Dick (no relation) Miller, the Angels beat writer for the old Los Angeles Herald Examiner acting as official scorer, ruled “Error.” Miller, see, was also working on a Ryan biography and thinking of the advance.

The entire Yankees dugout spilled out and gestured up to the press box in protest. Buzzie Bavasi, the late GM of the Angels, flew into the press box and down to Miller’s seat, screaming, “That’s the most embarrassing thing I’ve ever seen.”

Flash forward to the ninth, one out: Reggie Jackson drills a clean single up the middle and runs down the first-base line BACKWARDS, gesturing up to the press box and to Dick Miller. Ryan finishes off his one-hitter. Just another Friday the 13th.
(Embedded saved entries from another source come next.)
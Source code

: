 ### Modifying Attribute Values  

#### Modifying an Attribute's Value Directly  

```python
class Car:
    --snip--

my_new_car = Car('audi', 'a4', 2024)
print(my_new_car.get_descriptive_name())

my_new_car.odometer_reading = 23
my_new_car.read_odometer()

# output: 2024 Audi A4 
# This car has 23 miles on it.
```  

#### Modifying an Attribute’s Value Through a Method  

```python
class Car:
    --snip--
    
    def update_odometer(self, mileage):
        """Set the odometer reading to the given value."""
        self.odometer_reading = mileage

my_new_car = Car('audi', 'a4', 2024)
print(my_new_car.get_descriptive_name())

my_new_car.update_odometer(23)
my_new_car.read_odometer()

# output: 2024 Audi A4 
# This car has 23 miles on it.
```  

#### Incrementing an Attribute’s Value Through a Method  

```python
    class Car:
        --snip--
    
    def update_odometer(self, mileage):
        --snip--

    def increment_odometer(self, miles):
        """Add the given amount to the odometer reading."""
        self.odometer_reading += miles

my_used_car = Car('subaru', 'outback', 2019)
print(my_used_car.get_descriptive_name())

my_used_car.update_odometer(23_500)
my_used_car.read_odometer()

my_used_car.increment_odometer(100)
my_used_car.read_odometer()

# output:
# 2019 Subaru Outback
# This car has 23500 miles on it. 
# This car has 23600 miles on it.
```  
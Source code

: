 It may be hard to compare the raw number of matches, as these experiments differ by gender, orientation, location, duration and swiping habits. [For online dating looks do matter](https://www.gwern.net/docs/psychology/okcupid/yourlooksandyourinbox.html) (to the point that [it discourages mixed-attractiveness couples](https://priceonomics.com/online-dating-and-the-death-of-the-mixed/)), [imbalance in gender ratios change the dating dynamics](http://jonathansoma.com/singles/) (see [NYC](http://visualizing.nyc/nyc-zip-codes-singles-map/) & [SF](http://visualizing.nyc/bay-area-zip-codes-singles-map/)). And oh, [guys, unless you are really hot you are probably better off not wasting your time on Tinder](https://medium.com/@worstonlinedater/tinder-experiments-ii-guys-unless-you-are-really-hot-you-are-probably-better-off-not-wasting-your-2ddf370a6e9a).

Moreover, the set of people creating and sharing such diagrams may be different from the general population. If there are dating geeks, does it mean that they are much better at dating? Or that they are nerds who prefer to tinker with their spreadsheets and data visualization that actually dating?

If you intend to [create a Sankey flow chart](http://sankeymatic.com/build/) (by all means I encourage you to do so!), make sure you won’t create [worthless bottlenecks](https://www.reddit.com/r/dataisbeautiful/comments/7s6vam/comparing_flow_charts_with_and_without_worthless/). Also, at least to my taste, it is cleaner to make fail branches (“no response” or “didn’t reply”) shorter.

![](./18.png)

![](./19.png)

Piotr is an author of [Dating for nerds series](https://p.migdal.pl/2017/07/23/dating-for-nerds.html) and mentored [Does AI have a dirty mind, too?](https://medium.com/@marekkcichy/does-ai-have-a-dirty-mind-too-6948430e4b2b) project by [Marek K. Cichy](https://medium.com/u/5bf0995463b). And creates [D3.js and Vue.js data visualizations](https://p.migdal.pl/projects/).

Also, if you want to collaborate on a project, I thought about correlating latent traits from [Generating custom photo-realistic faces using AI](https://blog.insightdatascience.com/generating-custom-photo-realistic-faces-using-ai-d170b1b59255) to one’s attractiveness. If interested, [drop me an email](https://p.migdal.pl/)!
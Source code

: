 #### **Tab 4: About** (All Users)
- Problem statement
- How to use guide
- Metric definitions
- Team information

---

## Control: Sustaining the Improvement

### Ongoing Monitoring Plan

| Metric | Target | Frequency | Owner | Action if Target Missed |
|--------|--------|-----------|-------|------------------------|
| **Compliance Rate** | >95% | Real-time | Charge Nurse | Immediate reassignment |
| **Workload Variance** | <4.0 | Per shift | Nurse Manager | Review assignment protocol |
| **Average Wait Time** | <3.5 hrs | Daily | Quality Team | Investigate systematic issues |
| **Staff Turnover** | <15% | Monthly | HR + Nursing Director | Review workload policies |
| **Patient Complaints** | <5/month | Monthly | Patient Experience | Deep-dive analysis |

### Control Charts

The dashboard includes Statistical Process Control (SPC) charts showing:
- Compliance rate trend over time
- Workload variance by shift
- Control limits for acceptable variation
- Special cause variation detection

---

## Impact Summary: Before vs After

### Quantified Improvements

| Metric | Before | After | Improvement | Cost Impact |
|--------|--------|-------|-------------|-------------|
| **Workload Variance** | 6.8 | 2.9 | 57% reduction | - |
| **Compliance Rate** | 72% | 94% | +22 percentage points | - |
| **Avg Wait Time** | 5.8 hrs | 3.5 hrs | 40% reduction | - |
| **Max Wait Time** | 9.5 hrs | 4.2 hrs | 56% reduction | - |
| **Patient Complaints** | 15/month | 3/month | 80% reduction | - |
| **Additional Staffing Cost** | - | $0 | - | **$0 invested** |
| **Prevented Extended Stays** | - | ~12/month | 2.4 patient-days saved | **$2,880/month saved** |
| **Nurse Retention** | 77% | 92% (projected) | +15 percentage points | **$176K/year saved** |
Flash forward to Saturday: Down 6-0 after five, the Angels rally and eventually tie it on Don Baylor’s three-run homer off Goose Gossage with two outs in the ninth and win 8-7 in the 12th on Merv Rettenmund’s RBI single.

Sunday: Down 4-0 early, the Angels keep stirring up the already-frenzied fans with another surge culminated by Bobby Grich’s two-out, two-run homer in the ninth off Ron Guidry for a 5-4 win.

Oh … that series took the Angels into the All-Star Game break with a two-game AL West lead over the Texas Rangers, and they would finish the job with the franchise’s first division title before losing the ALCS … to the Orioles.

Getting weird, isn’t it? As the old saying goes, “Well, I’ll be a Rally Monkey’s uncle!”